Merum propone una strada: "La redazione di Merum è convinta che il processo della globalizzazione-banalizzazione del vino di massa sia irreversibile. Lo sì può forse rallentare, ma non è possibile fermarlo. Per salvare la cultura tradizionale europea del vino e per difendere i produttori artigianali servono quindi delle distinzioni, un confine tra "vino" e VINO, tra bevanda industriale e vino nel senso tradizionale della parola".
Il problema, a mio avviso, nasce quando si deve tracciare la linea di questo confine. L'idea della Charta Merum, un patto tra i produttori artigianali e i consumatori critici ed attenti, è molto interessante e va nella direzione già tracciata in qualche modo anni fa da Luigi Veronelli e da Critical Wine. "Per colpa del fatto che oggi quasi tutto è permesso, ma quasi niente deve essere dichiarato in etichetta, il consumatore non ha una vera possibilità di scelta. Perché non ha mezzi a disposizione che gli permettono di distinguere una bottiglia di vino nel più nobile senso della parola da una "bevanda a base di uva". La Charta Merum vuole essere un rimedio per la crescente mancanza di trasparenza e rinforzare la fiducia del consumatore nel vino".
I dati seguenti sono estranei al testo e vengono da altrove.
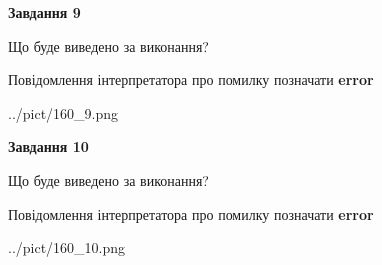 \documentclass[12pt, ukrainian]{article}
\begin{document}
{{\begin {center}\textbf{Завдання 9}\end {center}}\par
Що буде виведено за виконання? \par
Повідомлення інтерпретатора про помилку позначати \textbf{error}

\begin{center}
	{../pict/160_9.png}
\end{center}
\newpage

{\begin {center}\textbf{Завдання 10}\end {center}}\par
Що буде виведено за виконання? \par
Повідомлення інтерпретатора про помилку позначати \textbf{error}

\begin{center}
	{../pict/160_10.png}
\end{center}
\newpage

}
\end{document}

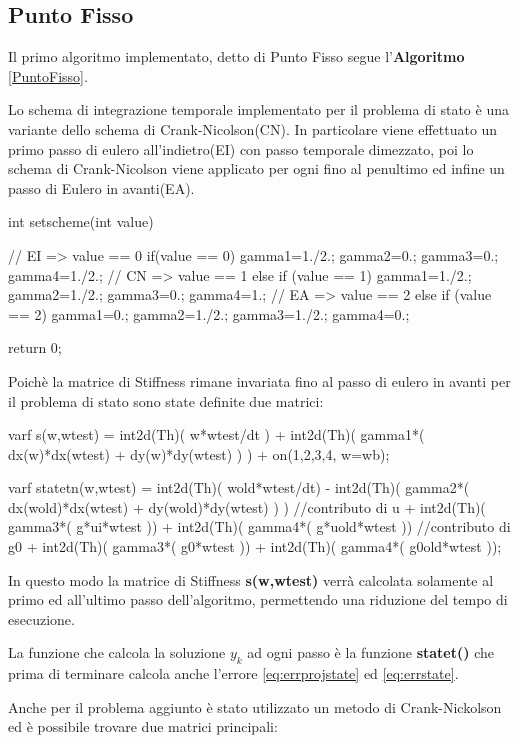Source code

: \subsection{Punto Fisso}
Il primo algoritmo implementato, detto di Punto Fisso segue l'\textbf{Algoritmo} \ref{PuntoFisso}.
\par
Lo schema di integrazione temporale implementato per il problema di stato è una variante dello schema di Crank-Nicolson(CN). In particolare viene effettuato un primo passo di eulero all'indietro(EI) con passo temporale dimezzato, poi lo schema di Crank-Nicolson viene applicato per ogni fino al penultimo ed infine un passo di Eulero in avanti(EA).
\begin{Code}[caption={Funzione \texttt{setscheme()}}]
int setscheme(int value)
{
	// EI => value == 0
	if(value == 0)
	{
	    gamma1=1./2.;
	    gamma2=0.;
	    gamma3=0.;
	    gamma4=1./2.;
	}
	// CN => value == 1
	else if (value == 1)
	{	
		gamma1=1./2.;
	    gamma2=1./2.;
	    gamma3=0.;
	    gamma4=1.;
	}
	// EA => value == 2
	else if (value == 2)
	{
		gamma1=0.;
	    gamma2=1./2.;
	    gamma3=1./2.;
	    gamma4=0.;
	}
	
	return 0;
}
\end{Code}
Poichè la matrice di Stiffness rimane invariata fino al passo di eulero in avanti per il problema di stato sono state definite due matrici:
\begin{Code}[caption={Matrici \texttt{s(w,wtest)} e \texttt{statetn(w,wtest)}}]
varf s(w,wtest) =   int2d(Th)( w*wtest/dt )
	        	  + int2d(Th)( gamma1*( dx(w)*dx(wtest) + dy(w)*dy(wtest) ) )
				  + on(1,2,3,4, w=wb);

varf statetn(w,wtest) =   int2d(Th)( wold*wtest/dt)
				  		- int2d(Th)( gamma2*(   dx(wold)*dx(wtest) 
				  							 + dy(wold)*dy(wtest) ) )
							//contributo di u
						+ int2d(Th)( gamma3*( g*ui*wtest ))
				 		+ int2d(Th)( gamma4*( g*uold*wtest ))
							//contributo di g0
						+ int2d(Th)( gamma3*( g0*wtest ))
				 		+ int2d(Th)( gamma4*( g0old*wtest ));
\end{Code}
In questo modo la matrice di Stiffness \textbf{s(w,wtest)} verrà calcolata solamente al primo ed all'ultimo passo dell'algoritmo, permettendo una riduzione del tempo di esecuzione.
\par
La funzione che calcola la soluzione $y_k$ ad ogni passo è la funzione \textbf{statet()} che prima di terminare calcola anche l'errore \eqref{eq:errprojstate} ed \eqref{eq:errstate}.
\par
Anche per il problema aggiunto è stato utilizzato un metodo di Crank-Nickolson ed è possibile trovare due matrici principali:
Ma il fatto è che, nel proporre tale carta, altro non si fa se non creare un nuovo disciplinare, introdurre nuove regole, fissare limiti che lo stesso Andreas Marz definisce "arbitrari", soggettivi. In questo modo il consumatore da una parte trova la mancanza di trasparenza dei vini industriali, dall'altra una selva di regole o metodi diversi per vini naturali (si pensi alla tripla AAA dei biodinamici) che non possono che nuovamente confondere le acque.
E se l'unica strada, invece, fossero le autocertificazioni? La comunicazione, cioé, diretta del vignaiolo al consumatore dei metodi, delle pratiche e dei prodotti chimici utilizzati? La costruzione di un patto fiduciario senza l'obbligo di dover rientrare entro limiti predefiniti e arbitrari? Insomma, non avevano ragione Veronelli e le teste pensanti di Critical Wine nel proporre qualcosa di realmente libertario in grado di promuovere la responsabilità diretta e l'auto-gestione più che la solita sfilza di regolamenti e discipline?